Re: perf, ftrace and MCEs

From: Borislav Petkov
Date: Sat May 15 2010 - 09:43:36 EST


From: Ingo Molnar <mingo@xxxxxxx>
Date: Tue, May 04, 2010 at 01:32:27PM +0200

Hi,

> To start with this, a quick initial prototype could use the 'perf trace' live
> mode tracing script. (See latest -tip, 'perf trace --script <script-name>' and
> 'perf record -o -' to activate live mode.)

so I did some experimenting with this and have a pretty rough prototype
which conveys decoded MCEs to userspace where they're read with perf.
More specifically, I did

perf record -e mce:mce_record -a

after tweaking the mce_record tracepoint to include the decoded error
string.

And then doing

perf trace -g python
perf trace -s perf-trace.py

got me:

in trace_begin
mce__mce_record 6 00600.700632283 0 init mcgcap=262, mcgstatus=0, bank=4, status=15888347641659525651, addr=26682366720, misc=13837309867997528064, ip=0, cs=0, tsc=0, walltime=1273928155, cpu=6, cpuid=1052561, apicid=6, socketid=0, cpuvendor=2, decoded_err= Northbridge Error, node 1ECC/ChipKill ECC error.
CE err addr: 0x636649b00
CE page 0x636649, offset 0xb00, grain 0, syndrome 0x1fd, row 3, channel 0
Transaction type: generic read(mem access), no t
in trace_end

which shows the signature of an ECC which I injected earlier over the
EDAC sysfs interface. And yes, the decoded_err appears truncated so I'll
have to think of a slicker way to collect that info.

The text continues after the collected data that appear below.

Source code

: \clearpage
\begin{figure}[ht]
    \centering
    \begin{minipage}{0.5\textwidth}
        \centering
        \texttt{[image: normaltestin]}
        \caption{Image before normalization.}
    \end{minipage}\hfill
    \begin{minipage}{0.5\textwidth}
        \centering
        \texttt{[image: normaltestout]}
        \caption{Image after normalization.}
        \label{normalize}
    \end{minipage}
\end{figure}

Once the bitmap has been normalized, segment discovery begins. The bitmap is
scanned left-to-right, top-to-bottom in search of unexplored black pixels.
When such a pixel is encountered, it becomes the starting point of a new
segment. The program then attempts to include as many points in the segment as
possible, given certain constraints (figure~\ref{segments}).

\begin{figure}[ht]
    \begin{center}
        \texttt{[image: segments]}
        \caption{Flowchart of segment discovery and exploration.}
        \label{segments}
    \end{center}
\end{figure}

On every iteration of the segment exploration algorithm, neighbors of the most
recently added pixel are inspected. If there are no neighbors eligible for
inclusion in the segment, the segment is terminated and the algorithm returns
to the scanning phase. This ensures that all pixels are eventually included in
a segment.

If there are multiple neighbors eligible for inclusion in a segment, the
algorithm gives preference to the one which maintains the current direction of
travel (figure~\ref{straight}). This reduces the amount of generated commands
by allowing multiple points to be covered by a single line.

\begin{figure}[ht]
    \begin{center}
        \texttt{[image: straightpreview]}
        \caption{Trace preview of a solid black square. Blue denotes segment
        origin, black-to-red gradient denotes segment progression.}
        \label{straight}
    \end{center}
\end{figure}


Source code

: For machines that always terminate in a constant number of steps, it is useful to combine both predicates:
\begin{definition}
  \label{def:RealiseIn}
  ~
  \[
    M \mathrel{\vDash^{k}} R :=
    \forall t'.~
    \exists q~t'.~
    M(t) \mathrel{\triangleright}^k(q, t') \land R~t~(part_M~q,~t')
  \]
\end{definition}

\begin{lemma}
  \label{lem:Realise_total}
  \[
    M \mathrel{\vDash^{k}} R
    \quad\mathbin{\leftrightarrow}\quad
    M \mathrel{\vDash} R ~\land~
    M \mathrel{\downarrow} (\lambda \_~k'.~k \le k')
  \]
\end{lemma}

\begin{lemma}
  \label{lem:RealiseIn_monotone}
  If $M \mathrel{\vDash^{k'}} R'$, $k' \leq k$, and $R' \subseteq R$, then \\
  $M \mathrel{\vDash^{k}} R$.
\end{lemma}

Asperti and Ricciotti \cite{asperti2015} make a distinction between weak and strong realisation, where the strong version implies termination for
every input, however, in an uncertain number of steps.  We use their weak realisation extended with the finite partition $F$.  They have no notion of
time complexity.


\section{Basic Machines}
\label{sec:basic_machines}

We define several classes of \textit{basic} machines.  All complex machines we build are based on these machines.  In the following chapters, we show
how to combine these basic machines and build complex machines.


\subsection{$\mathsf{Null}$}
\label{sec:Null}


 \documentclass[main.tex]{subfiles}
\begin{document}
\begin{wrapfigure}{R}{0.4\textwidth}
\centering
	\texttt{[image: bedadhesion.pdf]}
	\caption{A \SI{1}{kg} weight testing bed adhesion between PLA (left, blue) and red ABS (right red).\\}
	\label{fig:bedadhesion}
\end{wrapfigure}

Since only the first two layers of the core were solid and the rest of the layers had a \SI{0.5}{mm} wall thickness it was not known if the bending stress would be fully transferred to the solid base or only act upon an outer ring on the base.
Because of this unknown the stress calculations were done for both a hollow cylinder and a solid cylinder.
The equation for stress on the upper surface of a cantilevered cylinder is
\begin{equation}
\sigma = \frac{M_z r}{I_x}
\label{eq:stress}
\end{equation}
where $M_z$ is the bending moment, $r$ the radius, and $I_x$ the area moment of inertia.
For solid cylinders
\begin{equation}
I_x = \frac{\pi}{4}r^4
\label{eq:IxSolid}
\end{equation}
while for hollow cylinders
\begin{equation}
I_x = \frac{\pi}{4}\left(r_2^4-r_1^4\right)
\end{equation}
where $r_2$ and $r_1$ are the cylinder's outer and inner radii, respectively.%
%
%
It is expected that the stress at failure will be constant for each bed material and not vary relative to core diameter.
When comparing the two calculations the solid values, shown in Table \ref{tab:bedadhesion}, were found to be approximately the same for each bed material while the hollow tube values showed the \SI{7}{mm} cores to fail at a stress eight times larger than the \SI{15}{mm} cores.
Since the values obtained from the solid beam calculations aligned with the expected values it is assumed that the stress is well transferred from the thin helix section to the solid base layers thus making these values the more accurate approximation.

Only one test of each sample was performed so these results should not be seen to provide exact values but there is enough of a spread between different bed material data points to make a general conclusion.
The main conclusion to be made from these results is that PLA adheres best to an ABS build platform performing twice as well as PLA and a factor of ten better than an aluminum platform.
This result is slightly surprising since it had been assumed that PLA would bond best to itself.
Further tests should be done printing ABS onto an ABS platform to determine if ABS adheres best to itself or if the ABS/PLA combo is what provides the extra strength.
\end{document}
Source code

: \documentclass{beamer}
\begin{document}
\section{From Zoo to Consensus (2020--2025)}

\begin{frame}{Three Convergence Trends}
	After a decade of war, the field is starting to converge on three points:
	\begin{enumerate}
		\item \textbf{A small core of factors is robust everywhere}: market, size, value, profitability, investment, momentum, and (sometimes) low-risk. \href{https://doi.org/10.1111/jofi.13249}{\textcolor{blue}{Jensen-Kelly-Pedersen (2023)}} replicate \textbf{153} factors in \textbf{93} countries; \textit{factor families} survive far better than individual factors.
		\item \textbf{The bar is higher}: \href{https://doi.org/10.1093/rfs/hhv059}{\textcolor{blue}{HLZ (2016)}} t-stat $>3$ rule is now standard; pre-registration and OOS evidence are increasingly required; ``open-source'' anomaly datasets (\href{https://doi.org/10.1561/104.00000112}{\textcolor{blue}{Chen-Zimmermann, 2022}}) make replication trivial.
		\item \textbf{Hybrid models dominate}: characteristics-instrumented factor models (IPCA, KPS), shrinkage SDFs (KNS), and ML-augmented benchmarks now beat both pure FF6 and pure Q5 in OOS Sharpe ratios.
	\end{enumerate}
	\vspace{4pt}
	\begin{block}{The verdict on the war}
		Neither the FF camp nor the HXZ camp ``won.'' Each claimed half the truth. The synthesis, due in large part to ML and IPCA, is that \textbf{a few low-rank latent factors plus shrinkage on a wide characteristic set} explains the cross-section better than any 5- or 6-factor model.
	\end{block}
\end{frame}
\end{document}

Although they're pretty rough yet, I've attached the relevant patches so
that one could get an impression of where we're moving here.

0001-amd64_edac-Remove-polling-mechanism.patch removes the EDAC
polling mechanism in favor of hooking into the machine_check_poll
polling function using the atomic notifier which we already use for
uncorrectable errors.

The other two

0002-mce-trace-Add-decoded-string-to-mce_record-s-format.patch
0003-edac-mce-Prepare-error-decoded-info.patch

add that decoded_err string. I'm open for better ideas here though.

Concerning the early MCE logging and reporting, I'm thinking of using
the mce.c ring buffer temporarily until the ftrace buffer has been
initialized and then copying all records into the last. We might do a
more elegant solution in the future after all that bootmem churn has
quieted down and allocate memory early for a dedicated MCE ring buffer
or whatever.

Wrt critical MCEs, I'm leaning towards bypassing perf/ftrace subsystem
altogether in favor of executing the smallest amount of code possible
like, for example, switching to a tty, dumping the decoded error and
in certain cases not panicking but shutting down gracefully after a
timeout. Of course, graceful shutdown is completely dependent on the
type of hw failure and in some cases we can't do anything else but
freeze in order to prevent faulty data propagation.

I'm sure there's more...

Thanks.

--
Regards/Gruss,
Boris.